I want to identify the derived sites in Arabidopsis thaliana – derived sites being the sites that have been derived in the population after evolution and are different from the sites in the ancestor sequence. Reconstructing the ancestral sequence could have been a way to go but instead of venturing in that domain we, hearing experience’s of people from other labs concluded using Arabidopsis lyrata as the outgroup and a representative of the ancestral sequence.
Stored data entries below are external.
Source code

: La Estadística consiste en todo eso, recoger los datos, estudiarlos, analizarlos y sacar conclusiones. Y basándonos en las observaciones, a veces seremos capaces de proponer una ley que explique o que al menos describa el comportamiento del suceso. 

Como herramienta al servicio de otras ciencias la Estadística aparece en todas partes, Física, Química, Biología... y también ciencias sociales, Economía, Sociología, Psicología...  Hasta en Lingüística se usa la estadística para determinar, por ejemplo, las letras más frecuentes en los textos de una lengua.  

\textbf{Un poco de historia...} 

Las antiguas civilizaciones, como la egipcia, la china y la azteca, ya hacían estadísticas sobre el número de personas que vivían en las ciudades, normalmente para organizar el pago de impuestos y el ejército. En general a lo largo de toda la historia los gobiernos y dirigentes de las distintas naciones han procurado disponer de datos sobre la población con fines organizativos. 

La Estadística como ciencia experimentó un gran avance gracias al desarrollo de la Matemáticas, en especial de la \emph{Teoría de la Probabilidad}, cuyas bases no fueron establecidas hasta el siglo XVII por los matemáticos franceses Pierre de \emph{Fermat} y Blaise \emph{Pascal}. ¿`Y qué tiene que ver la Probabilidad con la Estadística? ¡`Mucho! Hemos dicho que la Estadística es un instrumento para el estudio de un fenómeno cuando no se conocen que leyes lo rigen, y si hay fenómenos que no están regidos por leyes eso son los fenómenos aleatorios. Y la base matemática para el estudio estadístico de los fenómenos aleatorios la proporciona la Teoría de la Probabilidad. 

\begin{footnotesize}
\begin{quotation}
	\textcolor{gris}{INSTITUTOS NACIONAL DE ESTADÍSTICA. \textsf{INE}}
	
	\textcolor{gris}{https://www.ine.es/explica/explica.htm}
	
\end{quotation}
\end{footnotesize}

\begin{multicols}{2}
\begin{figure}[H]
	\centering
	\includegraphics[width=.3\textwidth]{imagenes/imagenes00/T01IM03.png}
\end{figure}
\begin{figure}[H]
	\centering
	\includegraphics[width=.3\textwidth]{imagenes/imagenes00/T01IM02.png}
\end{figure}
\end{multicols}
Before I talk about orthologs and the steps I took to identify them let me briefly layout the whole picture of why we need orthologs. Now if I have a sequence where at pos. 222 I have an A in 90% Arabidopsis thaliana strains, C in 10% and A in Arabidopsis lyrata. C is my derived site in that strain. Simple enough. The next scenario is where I have A in 100% A. thaliana strains while T in A.lyrata which tells me that this is evolutionary divergence between these two species.
The situation gets complicated as the number of derived sites vs divergence between the two species increase or change and there’s a combination of differences I can have at every position.
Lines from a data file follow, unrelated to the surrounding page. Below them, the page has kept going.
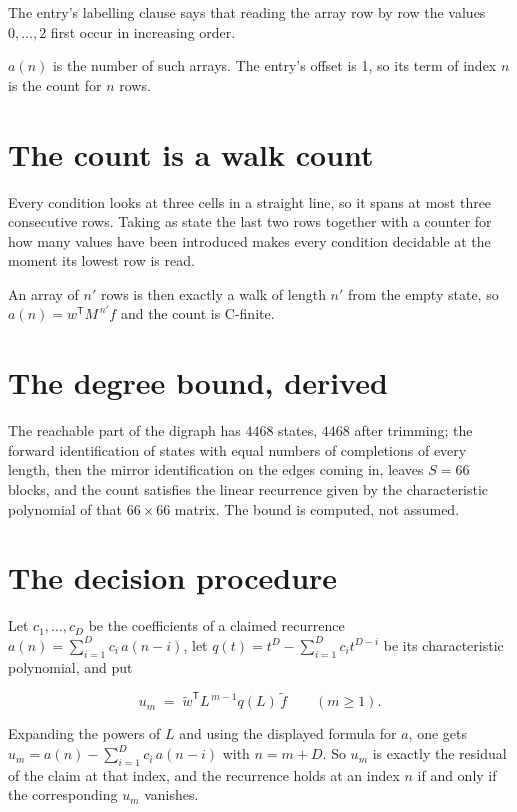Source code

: \documentclass[11pt]{article}
\theoremstyle{definition}
\begin{document}
The entry's labelling clause says that reading the array row by row the values $0,\dots,2$ first occur in increasing order.

$a(n)$ is the number of such arrays. The entry's offset is 1, so its term of index $n$ is the count for $n$ rows.

\section{The count is a walk count}

Every condition looks at three cells in a straight line, so it spans at most three consecutive rows. Taking as state the last two rows together with a counter for how many values have been introduced makes every condition decidable at the moment its lowest row is read.

An array of $n'$ rows is then exactly a walk of length $n'$ from the empty state, so $a(n) = w^{\mathsf T}M^{\,n'}f$ and the count is C-finite.

\section{The degree bound, derived}

The reachable part of the digraph has $4468$ states, $4468$ after trimming; the forward identification of states with equal numbers of completions of every length, then the mirror identification on the edges coming in, leaves $S = 66$ blocks, and the count satisfies the linear recurrence given by the characteristic polynomial of that $66\times66$ matrix. The bound is computed, not assumed.

\section{The decision procedure}

Let $c_1,\dots,c_D$ be the coefficients of a claimed recurrence $a(n) = \sum_{i=1}^{D} c_i\,a(n-i)$, let $q(t) = t^{D} - \sum_{i=1}^{D} c_i t^{D-i}$ be its characteristic polynomial, and put

\[u_m \;=\; \tilde w^{\mathsf T} L^{\,m-1} q(L)\,\tilde f \qquad (m \ge 1).\]

Expanding the powers of $L$ and using the displayed formula for $a$, one gets $u_m = a(n) - \sum_{i=1}^{D} c_i\,a(n-i)$ with $n = m + D$. So $u_m$ is exactly the residual of the claim at that index, and the recurrence holds at an index $n$ if and only if the corresponding $u_m$ vanishes.
\end{document}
So I am looking to identify these derived sites and plot them. Why it needs to be plotted and the root cause for doing all this will follow in another post. So coming back to how I identified the orthologs for Arabidopsis thaliana and Arabidopsis lyrata and this is where BLAST comes in.
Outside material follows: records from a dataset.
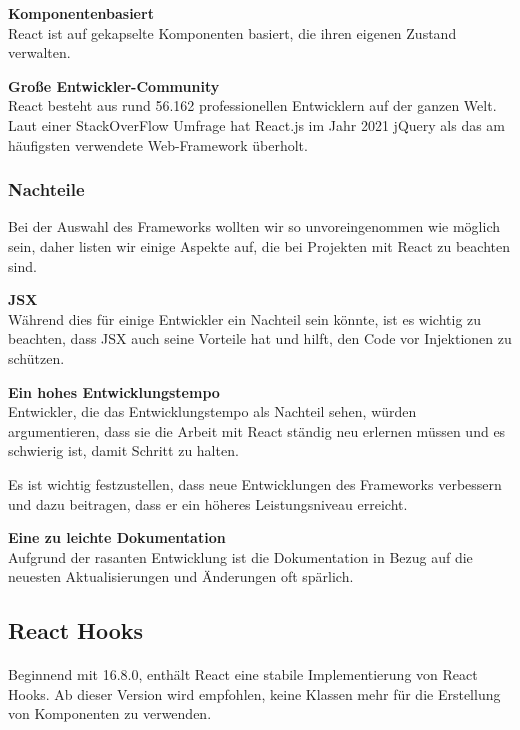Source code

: \textbf{Komponentenbasiert}\\
React ist auf gekapselte Komponenten basiert, die ihren eigenen Zustand verwalten.
\newline

\textbf{Große Entwickler-Community}\\
React besteht aus rund 56.162 professionellen Entwicklern auf der ganzen Welt.
Laut einer StackOverFlow Umfrage hat React.js im Jahr 2021 jQuery als das am häufigsten verwendete Web-Framework überholt. {\cite{SO01}}
\newpage

\subsubsection{Nachteile}
Bei der Auswahl des Frameworks wollten wir so unvoreingenommen wie möglich sein, daher listen wir einige Aspekte auf, die bei Projekten mit React zu beachten sind.
\newline

\textbf{JSX}\\
Während dies für einige Entwickler ein Nachteil sein könnte, ist es wichtig zu beachten, dass JSX auch seine Vorteile hat und hilft, den Code vor Injektionen zu schützen.
\newline

\textbf{Ein hohes Entwicklungstempo}\\
Entwickler, die das Entwicklungstempo als Nachteil sehen, würden argumentieren, dass sie die Arbeit mit React ständig neu erlernen müssen und es schwierig ist, damit Schritt zu halten.

Es ist wichtig festzustellen, dass neue Entwicklungen des Frameworks verbessern und dazu beitragen, dass er ein höheres Leistungsniveau erreicht.
\newline

\textbf{Eine zu leichte Dokumentation}\\
Aufgrund der rasanten Entwicklung ist die Dokumentation in Bezug auf die neuesten Aktualisierungen und Änderungen oft spärlich.{\cite{R01}}

\subsection{React Hooks}
\paragraph{}
Beginnend mit 16.8.0, enthält React eine stabile Implementierung von React Hooks. Ab dieser Version wird empfohlen, keine Klassen mehr für die Erstellung von Komponenten zu verwenden.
I started using the reciprocal best hit to identify the coding sequences that were the supposed “orthologs”. Though there are different ways to identify orthologs we went with the fastest method of using BLAST reciprocal hits. The research article on Choosing BLAST options for better detection of orthologs as reciprocal best hits by Latimer K was helpful in determining ground support in favor of reciprocal best hits.
Started running blast commands with different thresholds, like e-value ranging from 1e-3 to 1e-10 and got rid of e-values for the results completely – yup no e-value threshold at all. Why no e-value threshold? Because I knew we would be selecting only top reciprocal hits, once we identified the % of length alignment – we would any ways not consider a snippet of an alignment for an ortholog, so to grab all the hits I could I got rid of the e-value, though 1e-10 was a good threshold, if I were to do it again.
Moving on I wrote a script to get reciprocal best hits from both A.thaliana and A.lyrata BLAST results. What was interesting to see that some of the results were divided into two HSPs and the “-m 8” option in BLAST would only give part1 HSP as a top hit, next part as the second hit- now I had written my script to pick the top hit, if it was reflected respectively in both A.thaliana and A.lyrata results, reporting different HSP of the same gene as multiple alignemnts skewed my results.
Also I needed to set the filter to false for low complexity filter as some results for were divided into multiple HSPs for one specie while the other had a complete hit. So I re-ran BLAST with (no e-value parameter) low complexity filter set to false and wrote a script to count multiple HSPs for every coding region and report the aligned length for that set of reciprocal best hit.
Then I calculated the % of length aligned by using the alignment length (adding them from all HSPs) and length of A.thaliana coding sequences. Finally I came up with a file with where I had all the HSPs counted for the reciprocal hits, with their lengths added and % length calculated to see how well the alignment was. Time to make decisions where we want to cut off and consider hits above what threshold as an ortholog and chuck out other sequences because of poor alignment even though they were a reciprocal hit.